All Products
Search
Document Center

ApsaraDB for ClickHouse:Use a JDBC connector to write data to an ApsaraDB for ClickHouse cluster

Last Updated:Jan 26, 2024

This topic describes how to use a Java Database Connectivity (JDBC) connector to write the data processed by Flink of different versions to an ApsaraDB for ClickHouse cluster, when you need to import the data processed by Flink into the ApsaraDB for ClickHouse cluster.

Background information

In Flink 1.11.0, the JDBC connector underwent major refactoring.

  • In Flink 1.10.1 and earlier, the package name is flink-jdbc.

  • In Flink 1.11.0 and later, the package name is flink-connector-jdbc.

The following table lists the methods that can be used to write data to ClickHouse Sink before and after refactoring.

Operation name

flink-jdbc

flink-connector-jdbc

DataStream

Not supported

Supported

Table API (Legacy)

Supported

Not supported

Table API (DDL)

Not supported

Not supported

flink-connector-jdbc does not support the Table API (Legacy) method, and you must execute a DDL statement to call Table API. However, the supported JDBC drivers are hard coded for the Table API (DDL) method. ClickHouse is not supported. The following sections describe how to write the data processed by Flink to an ApsaraDB for ClickHouse cluster for both Flink 1.10.1 with flink-jdbc and Flink 1.11.0 with flink-connector-jdbc.

Flink 1.10.1 + flink-jdbc

For Flink 1.10.1 and earlier, you must use flink-jdbc and the Table API method to write data to an ApsaraDB for ClickHouse cluster. Maven and Flink 1.10.1 are used in the following example.

  1. Run the mvn archetype:generate command to create a project.
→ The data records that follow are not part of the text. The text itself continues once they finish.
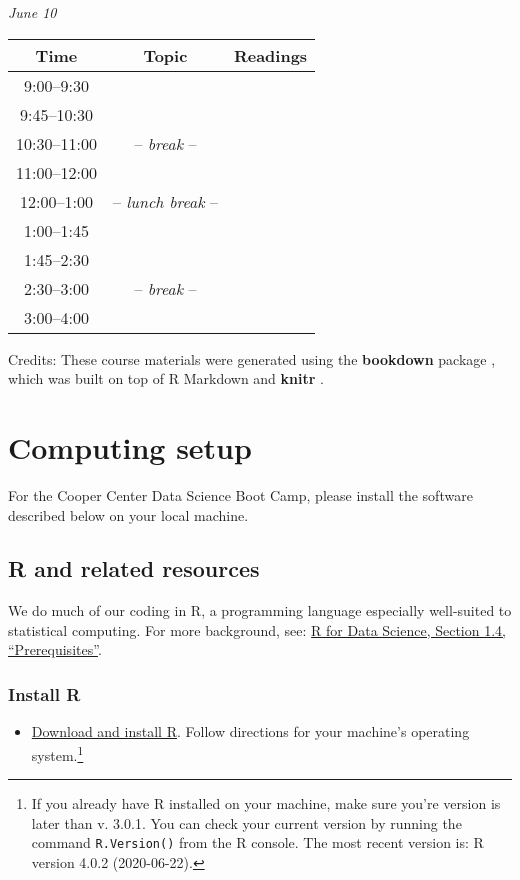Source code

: \documentclass[
]{book}
\providecommand{\tightlist}{%
  \setlength{\itemsep}{0pt}\setlength{\parskip}{0pt}}
\begin{document}
\emph{June 10}

\begin{longtable}[]{@{}ccl@{}}
\toprule
Time & Topic & Readings\tabularnewline
\midrule
\endhead
9:00--9:30 & &\tabularnewline
9:45--10:30 & &\tabularnewline
10:30--11:00 & -- \emph{break} -- &\tabularnewline
11:00--12:00 & &\tabularnewline
12:00--1:00 & -- \emph{lunch break} -- &\tabularnewline
1:00--1:45 & &\tabularnewline
1:45--2:30 & &\tabularnewline
2:30--3:00 & -- \emph{break} -- &\tabularnewline
3:00--4:00 & &\tabularnewline
\bottomrule
\end{longtable}

Credits: These course materials were generated using the \textbf{bookdown} package \citep{R-bookdown}, which was built on top of R Markdown and \textbf{knitr} \citep{xie2015}.

\hypertarget{computing-setup}{%
\chapter{Computing setup}\label{computing-setup}}

For the Cooper Center Data Science Boot Camp, please install the software described below on your local machine.

\hypertarget{r-and-related-resources}{%
\section{R and related resources}\label{r-and-related-resources}}

We do much of our coding in R, a programming language especially well-suited to statistical computing. For more background, see: \href{https://r4ds.had.co.nz/introduction.html\#prerequisites}{R for Data Science, Section 1.4, ``Prerequisites''}.

\hypertarget{install-r}{%
\subsection{Install R}\label{install-r}}

\begin{itemize}
\tightlist
\item
  \href{https://cran.rstudio.com/}{Download and install R}. Follow directions for your machine's operating system.\footnote{If you already have R installed on your machine, make sure you're version is later than v. 3.0.1. You can check your current version by running the command \texttt{R.Version()} from the R console. The most recent version is: R version 4.0.2 (2020-06-22).}
\end{itemize}
\end{document}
You must enter information such as group-id and artifact-id during this process.

    $ mvn archetype:generate \
          -DarchetypeGroupId=org.apache.flink \
          -DarchetypeArtifactId=flink-quickstart-scala \
          -DarchetypeVersion=1.10.1
  2. Edit the <dependencies /> section in the pom.xml file to add dependencies.

    // Add the dependencies of Flink Table API.
            <dependency>
                <groupId>org.apache.flink</groupId>
                <artifactId>flink-table-planner-blink_${scala.binary.version}</artifactId>
                <version>${flink.version}</version>
                <scope>provided</scope>
            </dependency>
            <dependency>
                <groupId>org.apache.flink</groupId>
                <artifactId>flink-table-api-scala-bridge_${scala.binary.version}</artifactId>
                <version>${flink.version}</version>
            </dependency>
            <dependency>
                <groupId>org.apache.flink</groupId>
                <artifactId>flink-table-common</artifactId>
                <version>${flink.version}</version>
                <scope>provided</scope>
            </dependency>
    
    // Add the dependencies of Flink JDBC and ClickHouse JDBC Driver.
            <dependency>
                <groupId>org.apache.flink</groupId>
                <artifactId>flink-jdbc_${scala.binary.version}</artifactId>
                <version>${flink.version}</version>
            </dependency>
            <dependency>
                <groupId>ru.yandex.clickhouse</groupId>
                <artifactId>clickhouse-jdbc</artifactId>
                <version>0.2.4</version>
            </dependency>
                            
  3. Create a program file to write data.

    In the sample code, CsvTableSource is used to read data to the CSV file to generate Table Source. JDBCAppendTableSink is used to write data to ClickHouse Sink.

    Note
    • ClickHouse has a high latency for each insert operation. Therefore, you must set BatchSize to insert data in batches and improve performance.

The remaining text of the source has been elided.